Program Maturity Milestones
| Date | Event Description | Evidence Type |
| January 9, 2021 | Army UAV exercise; containerized launch from commercial vehicles; ~1,400 km flight profile. | Iranian State Media (Defa Press) |
| November 8, 2021 | Zolfaghar 1400 exercise; NEZAJA demonstrates precise hits; anti-radar role emphasized. | Iranian State Media (Fars) |
| September 2022 | Eqtedar-1401 drill; Arash-2 designation formalized; modular “head” options showcased. | Iranian State Media (Mehr/Tasnim) |
| October 18, 2022 | Russia reportedly requests Arash-2; Iran declines, citing “technical problems.” | International Reporting (Reuters) |
| March 5, 2026 | Reported UAV strikes on Nakhchivan civilian infrastructure and airport. | Official Govt. Statement (Azerbaijan) / External Attribution |
| March 22, 2026 | Army spokesperson claims Arash-2 used in strikes against Ben Gurion Airport. | Iranian State Media (Tasnim) |
The institutional ownership by NEZAJA distinguishes the Arash-2 from the Shahed family through its operational intent. While Shahed-136 and Shahed-131 variants are frequently exported to regional proxies for asymmetric harassment, the Arash-2 is positioned as a conventional tool for large-scale maneuver warfare. This transition from institutional history to physical architecture reveals a platform engineered for high-mobility, deep-strike independence.
Technical Architecture and Design Analysis
The design philosophy of the Arash-2 prioritizes a balance between low-cost mass production and extreme range. It is a dedicated one-way munition, eschewing recovery systems to maximize payload and fuel volume.
Physical Profile
- Fuselage: Cylindrical body plan optimized for aerodynamic efficiency. Imagery confirms significant modularity; while Image 1 shows a pointed nose-cone, Image 2 displays a blunter configuration, supporting claims of variable “modular heads.”
- Sensor Suite: High-resolution imagery (Images 1 and 4) reveals a prominent pitot tube (airspeed sensor) on the nose and a dorsal-mounted vertical antenna, likely serving command-and-control (C2) or telemetry functions.
- Wing/Tail Configuration: Rear-mounted delta-style wings with a single vertical stabilizer tail assembly.
- Launch and Propulsion: Piston-powered engine requiring a JATO (Jet-Assisted Takeoff) booster.
- Undercarriage: Total absence of landing gear, confirming its “suicide” mission profile.

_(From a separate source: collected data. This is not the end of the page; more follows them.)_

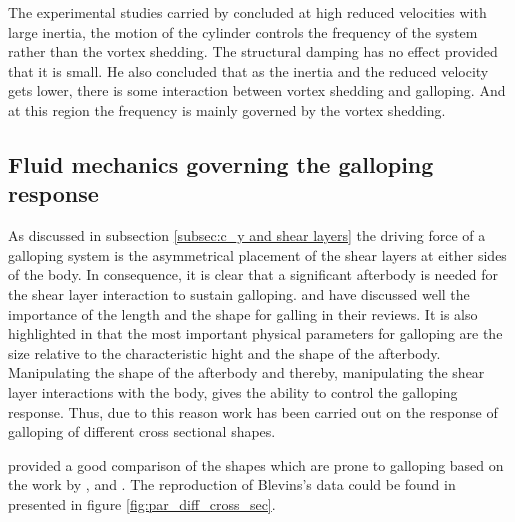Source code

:  The experimental studies carried by \citet{bouclin:77} concluded at high reduced velocities with large inertia, the motion of the cylinder controls the frequency of the system rather than the vortex shedding. The structural damping has no effect provided that it is small. He also concluded that as the inertia and the reduced velocity gets lower, there is some interaction between vortex shedding and galloping. And at this region the frequency is mainly governed by the vortex shedding. 
 
 
 \subsection{Fluid mechanics governing the galloping response}
 
 As discussed in subsection \ref{subsec:c_y and shear layers} the driving force of a galloping system is the asymmetrical placement of the shear layers at either sides of the body. In consequence, it is clear that a significant afterbody is needed for the shear layer interaction to sustain galloping. \citet{Parkinson1974,Parkinson1989} and \citet{Bearman1987} have discussed well the importance of the length and the shape for galling in their reviews. It is also highlighted in \citet{Parkinson1974} that the most important physical parameters for galloping are the size relative to the characteristic hight and the shape of the afterbody. Manipulating the shape of the afterbody and thereby, manipulating the shear layer interactions with the body, gives the ability to control the galloping response. Thus, due to this reason work has been carried out on the response of galloping of different cross sectional shapes. 
 
 \citet{Blevins1990} provided a good comparison of the shapes which are prone to galloping based on the work by \citet{Parkinson1961}, \citet{Nakamura1975a} and \citet{Nakamura1977}. The reproduction of Blevins's data could be found in \citet{Paidoussis2010} presented in figure \ref{fig:par_diff_cross_sec}.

The JATO mechanism allows for runway independence, utilizing portable containers on commercial vehicles to achieve concealed mobility. This creates a “launch-and-vanish” capability, allowing Iran to deploy persistent threats from non-traditional environments without the signature of a fixed airfield.
Variant and Guidance Comparison
| Designation | Reported Guidance/Sensors | Stated Operational Role |
| Arash-1 | Baseline GNSS/INS-class navigation. | Standard Loitering Munition |
| Arash-2 | Modular seeker head; multiple search systems. | Strategic Deep Strike |
| Arash-2 (Optical) | Optical/EO seeker for terminal precision. | High-Value/Mobile Target Engagement |
| Arash (SEAD) | Emitter-homing/Anti-radiation logic. | Suppression of Enemy Air Defenses |
These technical features support a specialized mission set designed to penetrate and dismantle contested airspace.
Strategic Mission Profiles: SEAD and Deep Strike
The Arash-2 serves as a cornerstone for Iran’s Suppression of Enemy Air Defenses (SEAD) and deep-strike doctrine. Its primary utility lies in its reported ability to suppress or destroy hostile radar nodes, allowing subsequent strike packages to penetrate with lower risk.
The platform’s low radar cross-section (RCS) and loitering capability create an “active-target dilemma” for air defense commanders. If the radar remains active, the Arash-2 can home in on the signal; if the radar is deactivated to avoid detection, the defensive umbrella is compromised. This saturation tactic is designed to overwhelm sophisticated networks through persistence rather than pure speed.
Strategically, the ~2,000 km range claim is a pillar of regional deterrence. Iranian military leadership has explicitly framed the Arash-2 as a weapon “designed for Haifa and Tel Aviv.” While this remains rhetorical deterrence until validated by independent flight data, the 2026 combat claims suggest Iran is increasingly confident in the system’s ability to project power across the Levant. This mission set is sustained by a robust, albeit sanctioned, industrial ecosystem.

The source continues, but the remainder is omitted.